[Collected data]

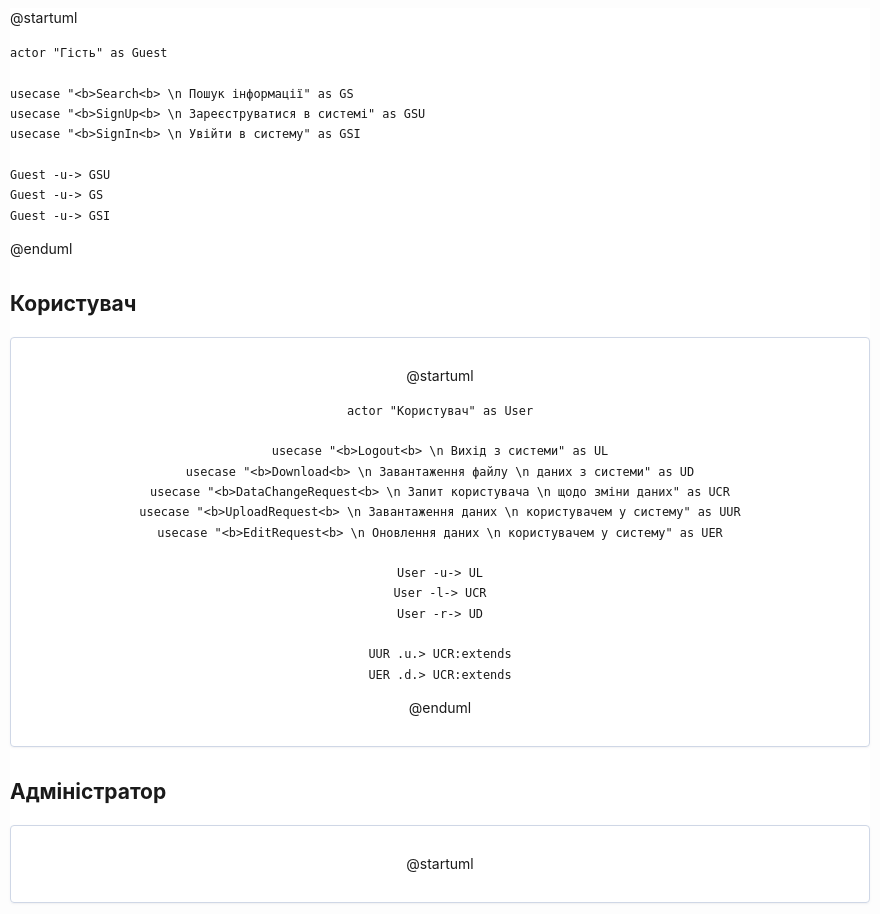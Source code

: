 @startuml

    actor "Гість" as Guest

    usecase "<b>Search<b> \n Пошук інформації" as GS
    usecase "<b>SignUp<b> \n Зареєструватися в системі" as GSU
    usecase "<b>SignIn<b> \n Увійти в систему" as GSI

    Guest -u-> GSU
    Guest -u-> GS
    Guest -u-> GSI

@enduml

</center>

## Користувач

<center style="
    border-radius:4px;
    border: 1px solid #cfd7e6;
    box-shadow: 0 1px 3px 0 rgba(89,105,129,.05), 0 1px 1px 0 rgba(0,0,0,.025);
    padding: 1em;"
>

@startuml

    actor "Користувач" as User

    usecase "<b>Logout<b> \n Вихід з системи" as UL
    usecase "<b>Download<b> \n Завантаження файлу \n даних з системи" as UD
    usecase "<b>DataChangeRequest<b> \n Запит користувача \n щодо зміни даних" as UCR
    usecase "<b>UploadRequest<b> \n Завантаження даних \n користувачем у систему" as UUR
    usecase "<b>EditRequest<b> \n Оновлення даних \n користувачем у систему" as UER

    User -u-> UL
    User -l-> UCR
    User -r-> UD

    UUR .u.> UCR:extends
    UER .d.> UCR:extends

@enduml

</center>

## Адміністратор

<center style="
    border-radius:4px;
    border: 1px solid #cfd7e6;
    box-shadow: 0 1px 3px 0 rgba(89,105,129,.05), 0 1px 1px 0 rgba(0,0,0,.025);
    padding: 1em;"
>

@startuml
    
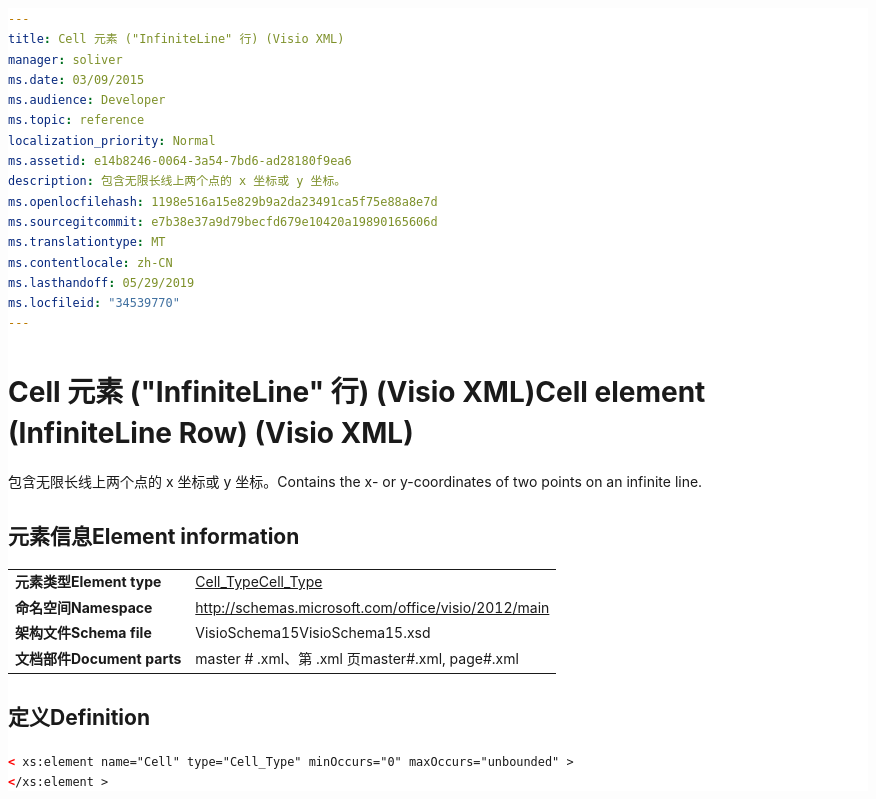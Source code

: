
 ```yaml
---
title: Cell 元素 ("InfiniteLine" 行) (Visio XML)
manager: soliver
ms.date: 03/09/2015
ms.audience: Developer
ms.topic: reference
localization_priority: Normal
ms.assetid: e14b8246-0064-3a54-7bd6-ad28180f9ea6
description: 包含无限长线上两个点的 x 坐标或 y 坐标。
ms.openlocfilehash: 1198e516a15e829b9a2da23491ca5f75e88a8e7d
ms.sourcegitcommit: e7b38e37a9d79becfd679e10420a19890165606d
ms.translationtype: MT
ms.contentlocale: zh-CN
ms.lasthandoff: 05/29/2019
ms.locfileid: "34539770"
---
```

# <a name="cell-element-infiniteline-row-visio-xml"></a><span data-ttu-id="b5f71-103">Cell 元素 ("InfiniteLine" 行) (Visio XML)</span><span class="sxs-lookup"><span data-stu-id="b5f71-103">Cell element (InfiniteLine Row) (Visio XML)</span></span>

<span data-ttu-id="b5f71-104">包含无限长线上两个点的 x 坐标或 y 坐标。</span><span class="sxs-lookup"><span data-stu-id="b5f71-104">Contains the x- or y-coordinates of two points on an infinite line.</span></span>
  
## <a name="element-information"></a><span data-ttu-id="b5f71-105">元素信息</span><span class="sxs-lookup"><span data-stu-id="b5f71-105">Element information</span></span>

|||
|:-----|:-----|
|<span data-ttu-id="b5f71-106">**元素类型**</span><span class="sxs-lookup"><span data-stu-id="b5f71-106">**Element type**</span></span> <br/> |[<span data-ttu-id="b5f71-107">Cell_Type</span><span class="sxs-lookup"><span data-stu-id="b5f71-107">Cell_Type</span></span>](cell_type-complextypevisio-xml.md) <br/> |
|<span data-ttu-id="b5f71-108">**命名空间**</span><span class="sxs-lookup"><span data-stu-id="b5f71-108">**Namespace**</span></span> <br/> |http://schemas.microsoft.com/office/visio/2012/main  <br/> |
|<span data-ttu-id="b5f71-109">**架构文件**</span><span class="sxs-lookup"><span data-stu-id="b5f71-109">**Schema file**</span></span> <br/> |<span data-ttu-id="b5f71-110">VisioSchema15</span><span class="sxs-lookup"><span data-stu-id="b5f71-110">VisioSchema15.xsd</span></span>  <br/> |
|<span data-ttu-id="b5f71-111">**文档部件**</span><span class="sxs-lookup"><span data-stu-id="b5f71-111">**Document parts**</span></span> <br/> |<span data-ttu-id="b5f71-112">master # .xml、第 .xml 页</span><span class="sxs-lookup"><span data-stu-id="b5f71-112">master#.xml, page#.xml</span></span>  <br/> |
   
## <a name="definition"></a><span data-ttu-id="b5f71-113">定义</span><span class="sxs-lookup"><span data-stu-id="b5f71-113">Definition</span></span>

```XML
< xs:element name="Cell" type="Cell_Type" minOccurs="0" maxOccurs="unbounded" >
</xs:element >
```

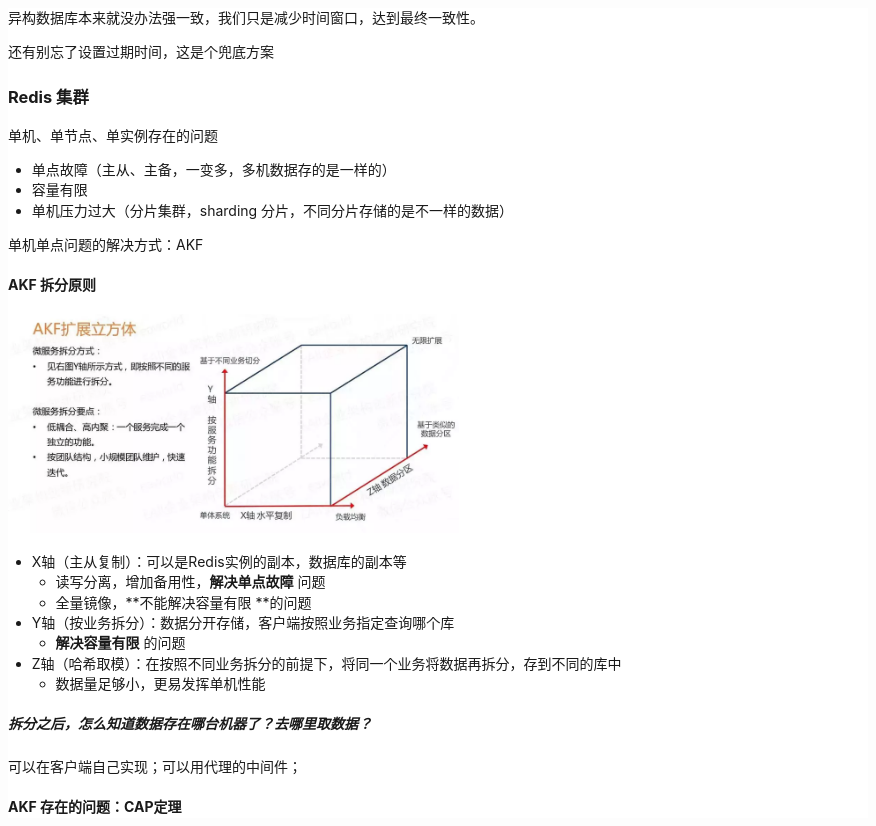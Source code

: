 异构数据库本来就没办法强一致，我们只是减少时间窗口，达到最终一致性。

还有别忘了设置过期时间，这是个兜底方案



### Redis 集群

单机、单节点、单实例存在的问题

- 单点故障（主从、主备，一变多，多机数据存的是一样的）
- 容量有限
- 单机压力过大（分片集群，sharding 分片，不同分片存储的是不一样的数据）

单机单点问题的解决方式：AKF

#### AKF 拆分原则

<img src="../images/akf.png" alt="akf" style="zoom:44%;" />

- X轴（主从复制）：可以是Redis实例的副本，数据库的副本等
  - 读写分离，增加备用性，**解决单点故障** 问题
  - 全量镜像，**不能解决容量有限 **的问题
- Y轴（按业务拆分）：数据分开存储，客户端按照业务指定查询哪个库
  - **解决容量有限** 的问题
- Z轴（哈希取模）：在按照不同业务拆分的前提下，将同一个业务将数据再拆分，存到不同的库中
  - 数据量足够小，更易发挥单机性能

##### 拆分之后，怎么知道数据存在哪台机器了？去哪里取数据？

可以在客户端自己实现；可以用代理的中间件；



#### AKF 存在的问题：CAP定理
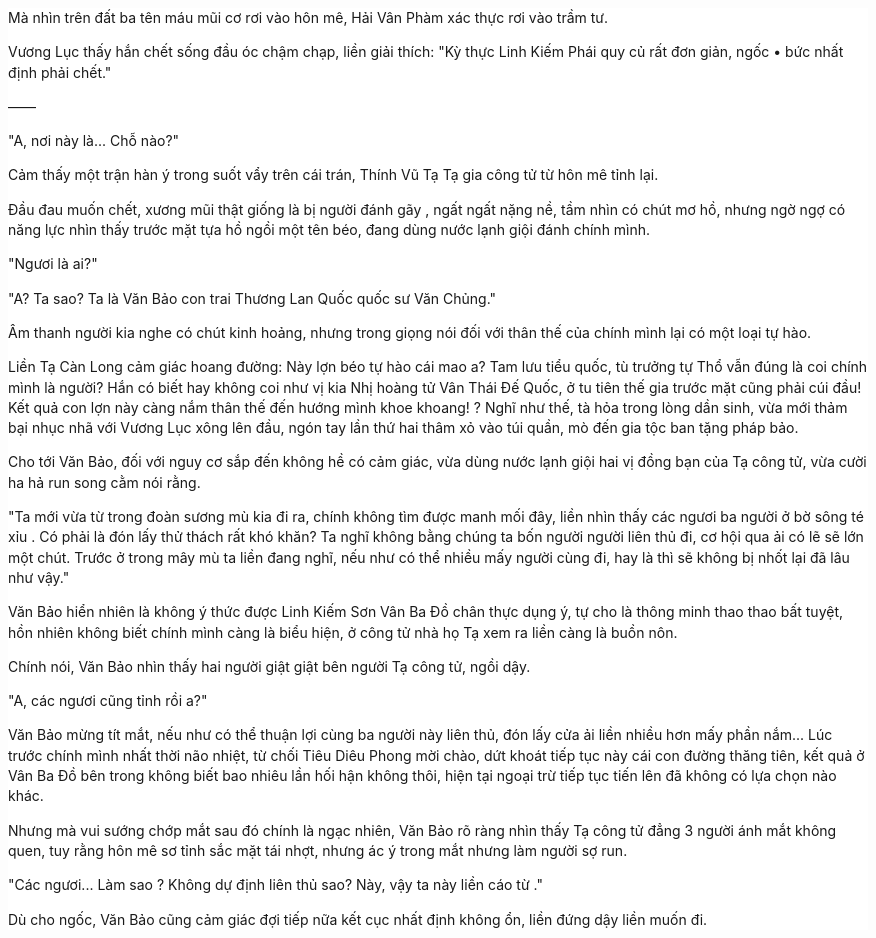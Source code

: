 Mà nhìn trên đất ba tên máu mũi cơ rơi vào hôn mê, Hải Vân Phàm xác thực rơi vào trầm tư.

Vương Lục thấy hắn chết sống đầu óc chậm chạp, liền giải thích: "Kỳ thực Linh Kiếm Phái quy củ rất đơn giản, ngốc • bức nhất định phải chết."

——

"A, nơi này là... Chỗ nào?"

Cảm thấy một trận hàn ý trong suốt vẩy trên cái trán, Thính Vũ Tạ Tạ gia công tử từ hôn mê tỉnh lại.

Đầu đau muốn chết, xương mũi thật giống là bị người đánh gãy , ngất ngất nặng nề, tầm nhìn có chút mơ hồ, nhưng ngờ ngợ có năng lực nhìn thấy trước mặt tựa hồ ngồi một tên béo, đang dùng nước lạnh giội đánh chính mình.

"Ngươi là ai?"

"A? Ta sao? Ta là Văn Bảo con trai Thương Lan Quốc quốc sư Văn Chủng."

Âm thanh người kia nghe có chút kinh hoảng, nhưng trong giọng nói đối với thân thế của chính mình lại có một loại tự hào.

Liền Tạ Càn Long cảm giác hoang đường: Này lợn béo tự hào cái mao a? Tam lưu tiểu quốc, tù trưởng tự Thổ vẫn đúng là coi chính mình là người? Hắn có biết hay không coi như vị kia Nhị hoàng tử Vân Thái Đế Quốc, ở tu tiên thế gia trước mặt cũng phải cúi đầu! Kết quả con lợn này càng nắm thân thế đến hướng mình khoe khoang! ? Nghĩ như thế, tà hỏa trong lòng dần sinh, vừa mới thảm bại nhục nhã với Vương Lục xông lên đầu, ngón tay lần thứ hai thâm xỏ vào túi quần, mò đến gia tộc ban tặng pháp bảo.

Cho tới Văn Bảo, đối với nguy cơ sắp đến không hề có cảm giác, vừa dùng nước lạnh giội hai vị đồng bạn của Tạ công tử, vừa cười ha hả run song cằm nói rằng.

"Ta mới vừa từ trong đoàn sương mù kia đi ra, chính không tìm được manh mối đây, liền nhìn thấy các ngươi ba người ở bờ sông té xỉu . Có phải là đón lấy thử thách rất khó khăn? Ta nghĩ không bằng chúng ta bốn người người liên thủ đi, cơ hội qua ải có lẽ sẽ lớn một chút. Trước ở trong mây mù ta liền đang nghĩ, nếu như có thể nhiều mấy người cùng đi, hay là thì sẽ không bị nhốt lại đã lâu như vậy."

Văn Bảo hiển nhiên là không ý thức được Linh Kiếm Sơn Vân Ba Đồ chân thực dụng ý, tự cho là thông minh thao thao bất tuyệt, hồn nhiên không biết chính mình càng là biểu hiện, ở công tử nhà họ Tạ xem ra liền càng là buồn nôn.

Chính nói, Văn Bảo nhìn thấy hai người giật giật bên người Tạ công tử, ngồi dậy.

"A, các ngươi cũng tỉnh rồi a?"

Văn Bảo mừng tít mắt, nếu như có thể thuận lợi cùng ba người này liên thủ, đón lấy cửa ải liền nhiều hơn mấy phần nắm... Lúc trước chính mình nhất thời não nhiệt, từ chối Tiêu Diêu Phong mời chào, dứt khoát tiếp tục này cái con đường thăng tiên, kết quả ở Vân Ba Đồ bên trong không biết bao nhiêu lần hối hận không thôi, hiện tại ngoại trừ tiếp tục tiến lên đã không có lựa chọn nào khác.

Nhưng mà vui sướng chớp mắt sau đó chính là ngạc nhiên, Văn Bảo rõ ràng nhìn thấy Tạ công tử đẳng 3 người ánh mắt không quen, tuy rằng hôn mê sơ tỉnh sắc mặt tái nhợt, nhưng ác ý trong mắt nhưng làm người sợ run.

"Các ngươi... Làm sao ? Không dự định liên thủ sao? Này, vậy ta này liền cáo từ ."

Dù cho ngốc, Văn Bảo cũng cảm giác đợi tiếp nữa kết cục nhất định không ổn, liền đứng dậy liền muốn đi.
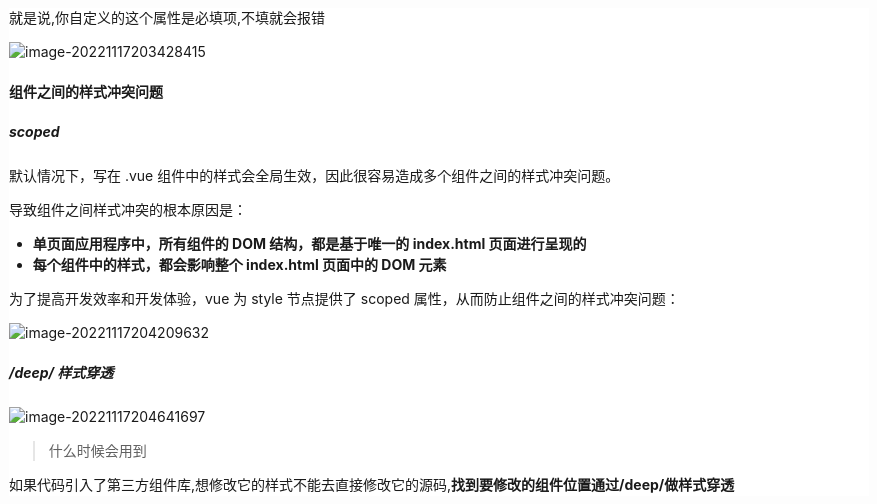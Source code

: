 就是说,你自定义的这个属性是必填项,不填就会报错

![image-20221117203428415](https://raw.githubusercontent.com/YuyanCai/imagebed/main/image-20221117203428415.png)

#### 组件之间的样式冲突问题

##### scoped

默认情况下，写在 .vue 组件中的样式会全局生效，因此很容易造成多个组件之间的样式冲突问题。

导致组件之间样式冲突的根本原因是：

- **单页面应用程序中，所有组件的 DOM 结构，都是基于唯一的 index.html 页面进行呈现的**
- **每个组件中的样式，都会影响整个 index.html 页面中的 DOM 元素**

为了提高开发效率和开发体验，vue 为 style 节点提供了 scoped 属性，从而防止组件之间的样式冲突问题：

![image-20221117204209632](https://raw.githubusercontent.com/YuyanCai/imagebed/main/image-20221117204209632.png)



##### /deep/ 样式穿透

![image-20221117204641697](https://raw.githubusercontent.com/YuyanCai/imagebed/main/image-20221117204641697.png)

> 什么时候会用到

如果代码引入了第三方组件库,想修改它的样式不能去直接修改它的源码,**找到要修改的组件位置通过/deep/做样式穿透**



























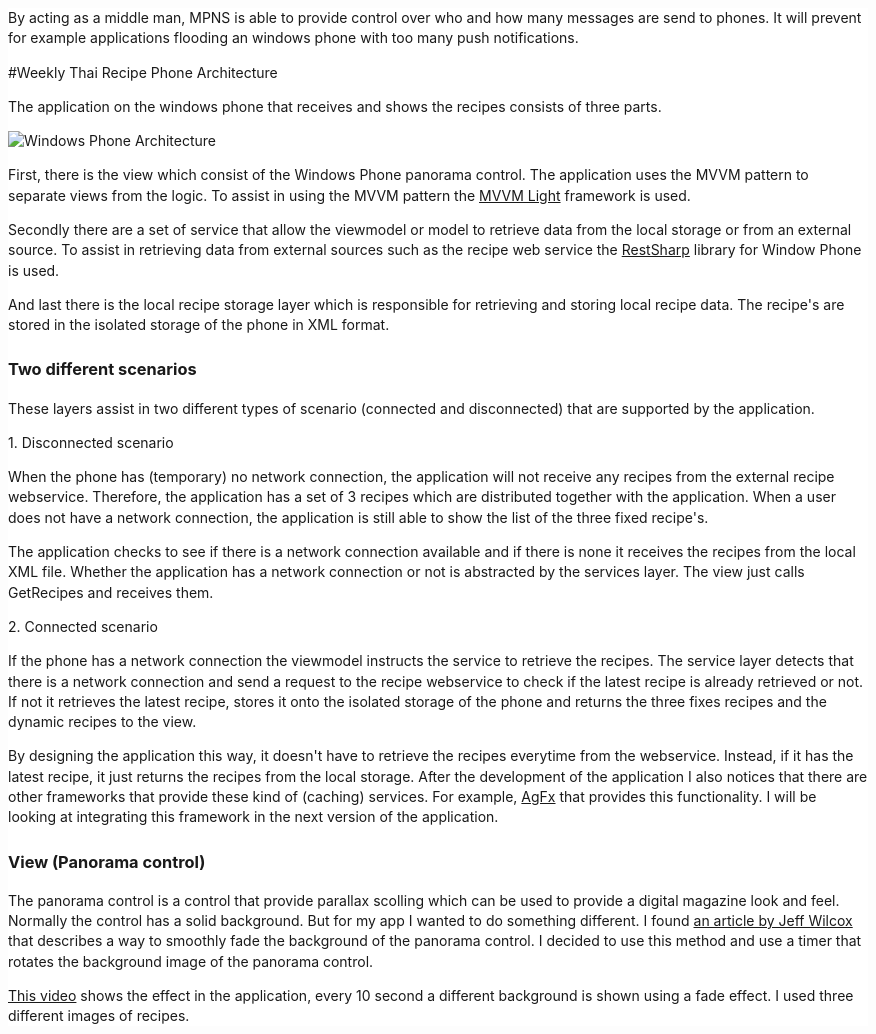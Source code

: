 By acting as a middle man, MPNS is able to provide control over who and how many messages are send to  phones. It will prevent for example applications flooding an windows phone with too many push notifications.

#Weekly Thai Recipe Phone Architecture

The application on the windows phone that receives and shows the recipes consists of three parts.

![Windows Phone Architecture](../../../img/WindowsPhoneArchitecture.jpg)

First, there is the view which consist of the Windows Phone panorama control. The application uses the MVVM pattern to separate views from the logic. To assist in using the MVVM pattern the <a href="http://mvvmlight.codeplex.com/">MVVM Light</a> framework is used.&nbsp;</p>
<p>Secondly there are a set of service that allow the viewmodel or model to retrieve data from the local storage or from an external source. To assist in retrieving data from external sources such as the recipe web service the <a href="http://restsharp.org/">RestSharp</a> library for Window Phone is used.</p>
<p>And last there is the local recipe storage layer which is responsible for retrieving and storing local recipe data. The recipe's are stored in the isolated storage of the phone in XML format.</p>
<h3><a name="Twodifferentscenarios5">Two different scenarios</a></h3>
<p>These layers assist in two different types of scenario (connected and disconnected) that are supported by the application. </p>
<p>1. Disconnected scenario</p>
<p>When the phone has (temporary) no network connection, the application will not receive any recipes from the external recipe webservice. Therefore, the application has a set of 3 recipes which are distributed together with the application. When a user does not have a network connection, the application is still able to show the list of the three fixed recipe's.</p>
<p>The application checks to see if there is a network connection available and if there is none it receives the recipes from the local XML file. Whether the application has a network connection or not is abstracted by the services layer. The view just calls GetRecipes and receives them. </p>
<p>2. Connected scenario&nbsp;</p>
<p>If the phone has a network connection the viewmodel instructs the service to retrieve the recipes. The service layer detects that there is a network connection and send a request to the recipe webservice to check if the latest recipe is already retrieved or not. If not it retrieves the latest recipe, stores it onto the isolated storage of the phone and returns the three fixes recipes and the dynamic recipes to the view.</p>
<p>By designing the application this way, it doesn't have to retrieve the recipes everytime from the webservice. Instead, if it has the latest recipe, it just returns the recipes from the local storage. After the development of the application I also notices that there are other frameworks that provide these kind of (caching) services. For example, <a href="https://github.com/shawnburke/AgFx">AgFx</a> that provides this functionality. I will be looking at integrating this framework in the next version of the application.</p>
<h3><a name="View(Panoramacontrol)6">View (Panorama control)</a></h3>
<p>The panorama control is a control that provide parallax scolling which can be used to provide a digital magazine look and feel. Normally the control has a solid background. But for my app I wanted to do something different. I found <a href="http://www.jeff.wilcox.name/2010/11/wp7-panorama-smooth-background-changing/">an article by Jeff Wilcox</a> that describes a way to smoothly fade the background of the panorama control. I decided to use this method and use a timer that rotates the background image of the panorama control.&nbsp;</p><p><a href="http://www.youtube.com/embed/fe_r7UyB1aw" target="_blank" title="Background fading">This video</a>&nbsp;shows the effect in the application, every 10 second a different background is shown using a fade effect. I used three different images of recipes.</p>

» **What the task asks**: Output only an exact transcription of the lines above from the one with "<p>When the phone" up to and including the one with "<p>The application checks".

» **Answer space**:
<p>When the phone has (temporary) no network connection, the application will not receive any recipes from the external recipe webservice. Therefore, the application has a set of 3 recipes which are distributed together with the application. When a user does not have a network connection, the application is still able to show the list of the three fixed recipe's.</p>
<p>The application checks to see if there is a network connection available and if there is none it receives the recipes from the local XML file. Whether the application has a network connection or not is abstracted by the services layer. The view just calls GetRecipes and receives them. </p>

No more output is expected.